My thinking about this crystallized this past Thursday when I went to a book talk by Amelia Hruby, author of Your Attention Is Sacred Except on Social Media. The book offers a nuanced critique of the attention economy, but Amelia also asks questions designed to unlock our thinking about what these platforms do for us: How does it feel? Is this working for me? Why do I believe it has to be this way? As she said during the Q&A session, “We often have more space to maneuver than we imagine.”
And if you are wondering, well, what do we use instead of social media to help people discover our work, Amelia has answers to that too—the book includes a list of 100 ways to share your work off social media, which you can also access as a free Notion template. As it turns out, the book event I attended, at the charming Black Bird Bookstore, was a way for people to discover Amelia’s work and also a way for attendees to discover the zine Actually People Quarterly created by the evening’s hosts, which I promptly bought after the event.
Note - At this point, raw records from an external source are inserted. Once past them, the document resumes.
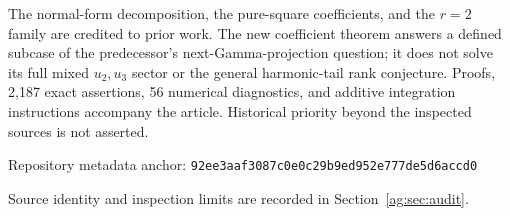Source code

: \documentclass[11pt,letterpaper]{article}
\numberwithin{equation}{section}
\theoremstyle{definition}\newtheorem{definition}[theorem]{Definition}
\theoremstyle{remark}\newtheorem{remark}[theorem]{Remark}
\newcommand{\pin}{92ee3aaf3087c0e0c29b9ed952e777de5d6accd0}
\begin{document}
\begin{titlepage}
\begin{minipage}{0.93\textwidth}
The normal-form decomposition, the pure-square coefficients, and the
$r=2$ family are credited to prior work. The new coefficient theorem
answers a defined subcase of the predecessor's next-Gamma-projection
question; it does not solve its full mixed $u_2,u_3$ sector or the general
harmonic-tail rank conjecture. Proofs, 2,187 exact assertions, 56 numerical
diagnostics, and additive integration instructions accompany the article.
Historical priority beyond the inspected sources is not asserted.
\end{minipage}
\vfill
{\small Repository metadata anchor: \texttt{\pin}\par}
{\small Source identity and inspection limits are recorded in Section~\ref{ag:sec:audit}.\par}
\end{titlepage}
\hypersetup{pageanchor=true}
{\small\setlength{\parskip}{0pt}\tableofcontents}
\clearpage{}












\end{document}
I am still eyeing a fall publication date and possibly even a Kickstarter campaign for my next Novel Study book, so you’ll get to watch me experimenting in real time with what does and doesn’t work. I’m curious to hear about your own experiments as well—respond to this email to tell me what you are trying, especially if it’s something that’s bringing you joy.
Novel Study
I’m still working my way through my reread of VE Schwab’s Bury Our Bones in the Midnight Soil in preparation for writing my post analyzing the overall structure, which will focus on the way Schwab manages the sweeping chronology of the novel.
But in the meantime, please check out the full Novel Study archive. You can browse all of the posts or use the tags to zero in on openings, scene studies, or structure posts.
Book birthdays!
Don’t Ask Why, by Steph Nelson
She hoped this girls’ trip would help her heal. Instead, it just might kill her.
Still reeling from her husband’s death, Courtney joins her three best friends on a secluded island in the Florida Keys. But the getaway meant to bring peace quickly spirals into chaos.
First comes a rumor about a woman who was recently killed on the island. Then the property manager is nowhere to be found. When a stranger shows up at the vacation rental and one of the friends goes missing, Courtney starts to wonder if they’ll make it home at all.
There’s no Wi-Fi. No cell service. No way off the island for four days.
But four days is too long to wait for help.
If Courtney wants to survive, she’ll have to fight for her life.
Congrats, Steph! Learn more and buy the book here. Check out my Instagram post to find out my favorite things about the book.
Upcoming appearances
I love speaking to writers and editors—check out my Speaking page or reply to this email if you are interested in having me speak to your group.
EFA STET Talk, Wednesday, March 25, 12pm ET / 9am PT, virtual: Talk and Q&A with Dayna Reidenouer about newsletter strategies – free for EFA members!
IPA BookCamp, April 24, Newark, NJ: I’ll be giving a talk about revision strategies and how to read your manuscript like an editor
Our Thing of Joy this week is a hilarious short featuring Brennan, Zac, and Josh from the Dropout TV show Make Some Noise, which is a reliable thing of joy in our household. The story of Dropout itself is a thing of joy, if you don't know it: when parent company CollegeHumor was shut down in 2020, CEO Sam Reich bought the company, asked fans to subscribe, and has since built it into an indie streaming service with over a million paid subscribers.
Stay well, y’all, and keep fighting the good fights.